> [REQUIRED WORK]
Go over the records and copy every line with the string "hacker".

> [AVAILABLE RECORDS]
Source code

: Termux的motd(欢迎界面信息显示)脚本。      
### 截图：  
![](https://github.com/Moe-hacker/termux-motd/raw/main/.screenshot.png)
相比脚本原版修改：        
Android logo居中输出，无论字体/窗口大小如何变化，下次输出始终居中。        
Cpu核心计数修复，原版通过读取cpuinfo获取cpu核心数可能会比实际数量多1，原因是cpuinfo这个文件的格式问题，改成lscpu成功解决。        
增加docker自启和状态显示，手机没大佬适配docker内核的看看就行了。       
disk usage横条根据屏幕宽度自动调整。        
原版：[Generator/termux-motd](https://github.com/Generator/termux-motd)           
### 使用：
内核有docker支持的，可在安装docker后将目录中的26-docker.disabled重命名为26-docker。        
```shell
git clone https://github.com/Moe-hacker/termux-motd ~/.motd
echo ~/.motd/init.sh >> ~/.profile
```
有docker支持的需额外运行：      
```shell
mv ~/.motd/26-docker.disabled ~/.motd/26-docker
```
...
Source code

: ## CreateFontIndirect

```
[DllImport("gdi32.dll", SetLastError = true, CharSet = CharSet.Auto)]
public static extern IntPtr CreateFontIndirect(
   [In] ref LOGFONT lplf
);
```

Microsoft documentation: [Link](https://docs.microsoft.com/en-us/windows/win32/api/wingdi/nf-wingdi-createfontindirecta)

> [COMPLETED TASK]
![](https://github.com/Moe-hacker/termux-motd/raw/main/.screenshot.png)
git clone https://github.com/Moe-hacker/termux-motd ~/.motd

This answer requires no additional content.